(Dataset entries)
══════

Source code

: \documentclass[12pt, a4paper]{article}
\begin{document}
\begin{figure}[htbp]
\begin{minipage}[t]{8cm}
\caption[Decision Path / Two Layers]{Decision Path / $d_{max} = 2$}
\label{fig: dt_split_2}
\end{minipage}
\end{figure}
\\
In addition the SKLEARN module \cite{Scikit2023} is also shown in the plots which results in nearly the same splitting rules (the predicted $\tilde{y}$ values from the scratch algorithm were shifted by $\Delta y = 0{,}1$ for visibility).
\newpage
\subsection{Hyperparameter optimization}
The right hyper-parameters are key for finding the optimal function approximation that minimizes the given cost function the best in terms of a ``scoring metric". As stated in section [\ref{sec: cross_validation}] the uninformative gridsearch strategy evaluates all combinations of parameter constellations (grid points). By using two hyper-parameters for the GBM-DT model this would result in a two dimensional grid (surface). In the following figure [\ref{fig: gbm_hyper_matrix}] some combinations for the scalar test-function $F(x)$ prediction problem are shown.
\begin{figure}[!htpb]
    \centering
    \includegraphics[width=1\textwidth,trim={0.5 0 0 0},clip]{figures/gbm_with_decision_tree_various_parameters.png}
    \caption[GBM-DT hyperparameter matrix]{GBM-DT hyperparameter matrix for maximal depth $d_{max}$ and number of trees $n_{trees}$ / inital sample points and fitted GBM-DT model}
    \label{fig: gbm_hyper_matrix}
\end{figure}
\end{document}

══════

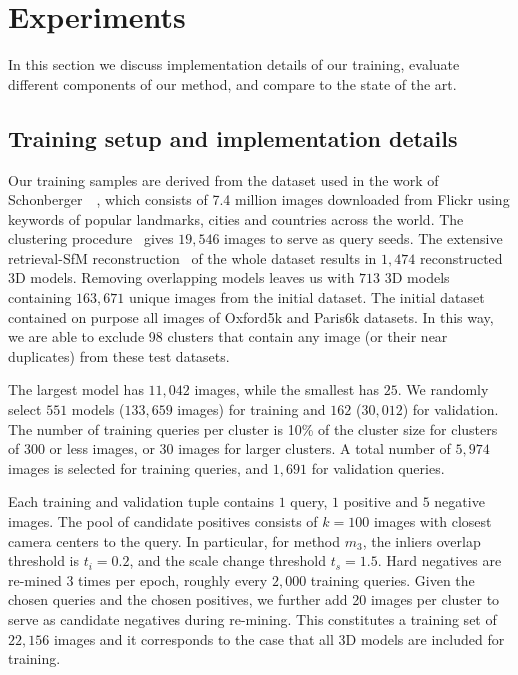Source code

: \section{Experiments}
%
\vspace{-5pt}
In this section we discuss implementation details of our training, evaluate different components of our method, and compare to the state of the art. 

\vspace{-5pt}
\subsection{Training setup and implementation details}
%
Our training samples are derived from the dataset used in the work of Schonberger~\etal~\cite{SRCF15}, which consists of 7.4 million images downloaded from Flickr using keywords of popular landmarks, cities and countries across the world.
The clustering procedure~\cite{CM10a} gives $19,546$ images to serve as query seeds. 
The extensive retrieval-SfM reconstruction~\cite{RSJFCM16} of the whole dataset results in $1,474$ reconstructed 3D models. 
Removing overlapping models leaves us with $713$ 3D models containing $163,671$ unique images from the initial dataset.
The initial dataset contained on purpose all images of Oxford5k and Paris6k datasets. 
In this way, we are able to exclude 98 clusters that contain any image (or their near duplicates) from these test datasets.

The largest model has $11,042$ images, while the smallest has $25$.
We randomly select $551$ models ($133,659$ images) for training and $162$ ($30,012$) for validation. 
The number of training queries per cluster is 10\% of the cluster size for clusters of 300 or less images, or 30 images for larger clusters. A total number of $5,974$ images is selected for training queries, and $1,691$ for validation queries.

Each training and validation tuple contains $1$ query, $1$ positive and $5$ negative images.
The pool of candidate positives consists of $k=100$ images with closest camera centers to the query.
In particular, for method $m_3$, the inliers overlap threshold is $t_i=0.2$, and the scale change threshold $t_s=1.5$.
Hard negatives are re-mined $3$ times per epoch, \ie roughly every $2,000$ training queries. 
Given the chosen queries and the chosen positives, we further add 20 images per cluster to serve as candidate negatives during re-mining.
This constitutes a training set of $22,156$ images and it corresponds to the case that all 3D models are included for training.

══════

Look above for the line with "The pool of" and the line with "This constitutes a". Write out those two lines and all the lines between them, exactly, and no others.

The pool of candidate positives consists of $k=100$ images with closest camera centers to the query.
In particular, for method $m_3$, the inliers overlap threshold is $t_i=0.2$, and the scale change threshold $t_s=1.5$.
Hard negatives are re-mined $3$ times per epoch, \ie roughly every $2,000$ training queries. 
Given the chosen queries and the chosen positives, we further add 20 images per cluster to serve as candidate negatives during re-mining.
This constitutes a training set of $22,156$ images and it corresponds to the case that all 3D models are included for training.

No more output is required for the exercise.